Burton used the perspective of an older adult who has never had a drug problem but gets addicted to prescribed painkillers: "I'm going to do what the doctor has ordered. And, if one is good, maybe two is better," she said. "And so all of the sudden I'm physically wired for addiction, I'm physically there. But I'm not my idea of a drug addict at all. An addict is someone in a raincoat in the park with some tinfoil on his head."
Combine all of that with the laid-back, Happy Hour lifestyles of many Southwest Florida seniors.
"I think that it is overlooked," said Chase, a retiree who recently went through the Hazelden program. "If you look at all the country clubs, night after night, they're starting at five and hobbling home after nine."
A recent USA TODAY investigation found that prescriptions of opiate and opiate-mimicking painkillers to adults 65 and older increased 20 percent in the last five years, to 55 million prescriptions. The number of prescriptions of anti-anxiety medication, such as Xanax and Valium, increased 12 percent to that group over the same period, to 28.4 million prescriptions, USA TODAY found.
The combination of these two kinds of drugs can be lethal, particularly if they are mixed with alcohol.
While seniors are not the largest age group needing substance abuse treatment, a recent government report found that the rate of illicit drug use in older adults more than doubled between 2002 and 2012 — from 3.4 percent to 7.2 percent. The 55-59 group jumped from 1.9 percent to 6.6 percent, and the 60-to-64 group went from 1.1 percent to 3.6 percent.
The United Health Foundation, a division of the insurer UnitedHealthcare, recently found that 5 percent of Florida seniors are "chronic" drinkers, meaning they consume up to 60 alcoholic beverages per month. That figure was among the highest in the nation.
About 35 percent of all Hazelden admissions in Naples are people who are at least 50, said Brenda Iliff, Hazelden's executive director. Of those, 93 percent had problems with alcohol, 13 percent were addicted to opiates or opiate-mimicking drugs, and 19 percent had problems with sedatives.
"Yes it's growing. As boomers retire and that senior pop bubbles and balloons — and we're starting to look at it. It is a significant portion of the population," said Stacey Cook-Hawk, assistance vice president for outpatient service at SalusCare in Fort Myers.
The nature of addiction is not necessarily different for older adults.

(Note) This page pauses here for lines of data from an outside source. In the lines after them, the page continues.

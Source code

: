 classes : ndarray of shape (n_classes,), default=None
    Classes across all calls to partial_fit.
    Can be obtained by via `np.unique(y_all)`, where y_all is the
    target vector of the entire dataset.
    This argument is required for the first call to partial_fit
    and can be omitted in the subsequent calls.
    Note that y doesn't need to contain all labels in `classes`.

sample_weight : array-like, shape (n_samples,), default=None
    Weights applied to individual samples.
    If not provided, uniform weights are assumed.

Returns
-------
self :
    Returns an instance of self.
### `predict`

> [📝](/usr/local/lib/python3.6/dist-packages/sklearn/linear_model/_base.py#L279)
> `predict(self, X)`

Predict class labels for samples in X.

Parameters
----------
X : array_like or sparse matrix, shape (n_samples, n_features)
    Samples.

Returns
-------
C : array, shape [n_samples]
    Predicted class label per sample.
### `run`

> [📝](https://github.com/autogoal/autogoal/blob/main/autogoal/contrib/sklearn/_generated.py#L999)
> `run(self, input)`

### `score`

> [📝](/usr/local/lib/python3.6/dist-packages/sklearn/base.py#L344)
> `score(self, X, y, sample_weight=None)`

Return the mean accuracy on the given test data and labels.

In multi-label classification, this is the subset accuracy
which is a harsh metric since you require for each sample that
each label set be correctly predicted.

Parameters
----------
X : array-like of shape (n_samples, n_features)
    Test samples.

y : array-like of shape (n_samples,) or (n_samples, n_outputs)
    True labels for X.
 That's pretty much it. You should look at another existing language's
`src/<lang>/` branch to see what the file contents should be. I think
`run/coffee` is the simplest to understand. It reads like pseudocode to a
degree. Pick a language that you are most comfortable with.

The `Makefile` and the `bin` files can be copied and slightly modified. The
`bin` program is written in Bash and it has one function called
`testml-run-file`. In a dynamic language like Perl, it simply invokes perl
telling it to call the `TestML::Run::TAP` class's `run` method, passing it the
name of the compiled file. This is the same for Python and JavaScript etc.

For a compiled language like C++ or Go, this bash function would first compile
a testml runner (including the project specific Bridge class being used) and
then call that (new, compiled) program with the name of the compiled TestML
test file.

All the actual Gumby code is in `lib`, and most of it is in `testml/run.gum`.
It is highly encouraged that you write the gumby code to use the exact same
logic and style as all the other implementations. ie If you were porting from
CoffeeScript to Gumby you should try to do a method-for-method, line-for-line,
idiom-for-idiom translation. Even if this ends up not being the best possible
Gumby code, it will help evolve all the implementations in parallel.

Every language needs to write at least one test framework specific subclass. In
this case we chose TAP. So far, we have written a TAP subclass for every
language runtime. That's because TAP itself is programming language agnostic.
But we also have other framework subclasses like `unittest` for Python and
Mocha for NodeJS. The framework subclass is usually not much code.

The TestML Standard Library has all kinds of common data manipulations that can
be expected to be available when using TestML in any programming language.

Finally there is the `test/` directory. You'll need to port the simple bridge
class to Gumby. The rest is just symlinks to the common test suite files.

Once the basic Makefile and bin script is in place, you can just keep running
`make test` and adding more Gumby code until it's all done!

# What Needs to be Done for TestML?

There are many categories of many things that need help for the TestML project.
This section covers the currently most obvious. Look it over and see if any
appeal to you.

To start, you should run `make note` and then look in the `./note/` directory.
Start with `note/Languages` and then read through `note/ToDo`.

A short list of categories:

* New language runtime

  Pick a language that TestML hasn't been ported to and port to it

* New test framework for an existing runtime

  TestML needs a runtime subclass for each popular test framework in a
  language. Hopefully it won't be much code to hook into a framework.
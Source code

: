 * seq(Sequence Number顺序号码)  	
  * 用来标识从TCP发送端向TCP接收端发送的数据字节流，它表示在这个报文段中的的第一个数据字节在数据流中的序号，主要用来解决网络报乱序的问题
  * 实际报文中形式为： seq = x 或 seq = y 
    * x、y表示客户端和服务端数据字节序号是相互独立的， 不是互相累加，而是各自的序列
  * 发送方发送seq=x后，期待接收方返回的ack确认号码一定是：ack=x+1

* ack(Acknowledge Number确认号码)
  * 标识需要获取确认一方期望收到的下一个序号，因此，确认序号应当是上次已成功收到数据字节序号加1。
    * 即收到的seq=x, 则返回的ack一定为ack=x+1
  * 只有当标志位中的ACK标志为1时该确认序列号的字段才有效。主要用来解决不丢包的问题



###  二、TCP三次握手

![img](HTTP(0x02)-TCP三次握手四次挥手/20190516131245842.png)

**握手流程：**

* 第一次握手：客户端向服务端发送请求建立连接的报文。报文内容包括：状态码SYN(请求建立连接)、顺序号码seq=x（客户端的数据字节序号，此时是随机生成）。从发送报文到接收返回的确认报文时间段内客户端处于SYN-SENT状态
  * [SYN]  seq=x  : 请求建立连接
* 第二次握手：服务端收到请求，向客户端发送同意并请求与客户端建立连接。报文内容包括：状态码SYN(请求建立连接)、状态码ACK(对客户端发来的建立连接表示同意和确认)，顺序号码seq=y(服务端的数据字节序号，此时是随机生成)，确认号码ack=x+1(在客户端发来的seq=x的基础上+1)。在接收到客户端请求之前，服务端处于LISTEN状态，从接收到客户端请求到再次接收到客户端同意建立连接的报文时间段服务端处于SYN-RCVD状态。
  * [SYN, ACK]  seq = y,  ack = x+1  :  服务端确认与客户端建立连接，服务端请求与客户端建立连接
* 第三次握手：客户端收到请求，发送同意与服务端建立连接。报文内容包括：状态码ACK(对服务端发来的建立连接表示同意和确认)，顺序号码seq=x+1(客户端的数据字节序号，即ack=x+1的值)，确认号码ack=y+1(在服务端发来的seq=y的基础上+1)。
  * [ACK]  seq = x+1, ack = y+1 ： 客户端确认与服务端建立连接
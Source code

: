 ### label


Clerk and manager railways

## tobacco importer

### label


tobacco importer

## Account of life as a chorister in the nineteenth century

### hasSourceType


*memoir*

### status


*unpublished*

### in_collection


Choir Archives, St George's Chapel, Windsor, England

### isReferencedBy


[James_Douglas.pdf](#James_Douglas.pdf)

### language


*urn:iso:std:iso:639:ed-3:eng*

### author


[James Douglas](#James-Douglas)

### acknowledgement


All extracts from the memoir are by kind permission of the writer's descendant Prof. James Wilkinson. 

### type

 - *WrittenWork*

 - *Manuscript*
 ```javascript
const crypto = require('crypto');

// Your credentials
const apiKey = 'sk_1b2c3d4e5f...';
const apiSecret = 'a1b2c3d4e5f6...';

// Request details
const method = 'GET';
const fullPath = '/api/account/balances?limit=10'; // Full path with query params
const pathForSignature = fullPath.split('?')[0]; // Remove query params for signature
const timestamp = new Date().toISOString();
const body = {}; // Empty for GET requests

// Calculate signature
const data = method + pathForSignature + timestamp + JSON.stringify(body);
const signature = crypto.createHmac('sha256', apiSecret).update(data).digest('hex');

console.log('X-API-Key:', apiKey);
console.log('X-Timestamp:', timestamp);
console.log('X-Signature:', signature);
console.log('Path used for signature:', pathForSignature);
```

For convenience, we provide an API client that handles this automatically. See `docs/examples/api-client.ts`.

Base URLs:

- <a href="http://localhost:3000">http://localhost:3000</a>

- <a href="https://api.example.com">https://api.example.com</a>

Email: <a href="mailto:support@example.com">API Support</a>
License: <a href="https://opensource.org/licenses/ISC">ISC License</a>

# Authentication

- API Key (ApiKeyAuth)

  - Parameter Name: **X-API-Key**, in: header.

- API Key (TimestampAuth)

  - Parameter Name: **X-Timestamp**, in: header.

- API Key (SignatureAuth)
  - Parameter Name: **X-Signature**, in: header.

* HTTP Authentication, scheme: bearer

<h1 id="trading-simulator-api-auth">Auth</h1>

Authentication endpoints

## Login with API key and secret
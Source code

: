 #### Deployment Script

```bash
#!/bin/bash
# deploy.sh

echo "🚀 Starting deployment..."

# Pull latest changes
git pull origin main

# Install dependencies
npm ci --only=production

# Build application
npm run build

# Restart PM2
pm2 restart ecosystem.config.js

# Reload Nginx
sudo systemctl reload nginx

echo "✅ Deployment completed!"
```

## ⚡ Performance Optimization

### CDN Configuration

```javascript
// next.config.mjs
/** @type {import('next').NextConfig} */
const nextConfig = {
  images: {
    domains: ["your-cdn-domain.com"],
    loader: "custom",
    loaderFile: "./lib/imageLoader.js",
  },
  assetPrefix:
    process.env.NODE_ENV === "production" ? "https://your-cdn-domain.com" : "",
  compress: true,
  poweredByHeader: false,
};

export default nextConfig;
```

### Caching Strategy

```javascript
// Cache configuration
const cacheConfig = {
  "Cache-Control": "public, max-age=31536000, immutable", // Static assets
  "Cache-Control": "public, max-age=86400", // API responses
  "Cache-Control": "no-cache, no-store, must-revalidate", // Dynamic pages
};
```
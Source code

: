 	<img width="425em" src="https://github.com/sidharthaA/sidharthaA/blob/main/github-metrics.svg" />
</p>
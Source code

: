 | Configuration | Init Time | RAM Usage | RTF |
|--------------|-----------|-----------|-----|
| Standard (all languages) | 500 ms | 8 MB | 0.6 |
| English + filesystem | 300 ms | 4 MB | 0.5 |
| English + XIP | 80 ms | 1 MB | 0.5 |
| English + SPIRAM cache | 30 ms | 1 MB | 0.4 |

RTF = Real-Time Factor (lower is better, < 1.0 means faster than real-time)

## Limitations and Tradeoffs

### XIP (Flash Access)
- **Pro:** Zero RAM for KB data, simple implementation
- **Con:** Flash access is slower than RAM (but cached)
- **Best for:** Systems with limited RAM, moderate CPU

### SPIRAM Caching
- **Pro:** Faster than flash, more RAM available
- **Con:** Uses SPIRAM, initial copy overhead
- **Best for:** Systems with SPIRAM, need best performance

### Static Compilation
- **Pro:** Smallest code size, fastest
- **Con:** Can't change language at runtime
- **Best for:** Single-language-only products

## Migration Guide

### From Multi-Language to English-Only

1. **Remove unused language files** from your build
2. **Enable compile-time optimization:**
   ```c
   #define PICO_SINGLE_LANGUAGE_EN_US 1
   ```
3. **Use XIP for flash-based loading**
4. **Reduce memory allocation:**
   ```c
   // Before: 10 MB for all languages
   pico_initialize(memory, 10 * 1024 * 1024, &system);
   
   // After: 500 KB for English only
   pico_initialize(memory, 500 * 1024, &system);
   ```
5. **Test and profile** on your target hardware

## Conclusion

But their reasons for abusing may be very different than those of younger patients. And some research suggests that older users are easier to treat away from those younger patients, whom they may try to "mentor" in lieu of dealing with their own issues.
Older patients tend to have problems with alcohol and prescription drugs, while younger patients abuse a broader array of illicit drugs, including cocaine and heroin.
Problems may also be harder to spot in seniors, experts say. Often they are retired, so substance abuse is not noticed by co-workers or bosses. Many also live alone and are socially isolated, meaning no one will know if they are abusing at home alone.
Doctors also may be more willing to prescribe pain medication to seniors for their many aches and pains.
The U.S. Substance Abuse and Mental Health Services Administration recommends that treatment for older adults be non-confrontational and focus on issues of loneliness, grief, increasing social interaction and making sure they have proper medical care.
Consider just the issue of terminology, said Carol Colleran Petersen, 77, who helped design the Hazelden program and is a national expert on the subject.
"Today's older adults were brought up never thinking about alcoholism as a 'disease' — it was a moral failing, the man living under the bridge," said Petersen, director of public policy and national affairs at the Hanley Center at St. Mary's in West Palm Beach. "The Boomer understands it as a disease."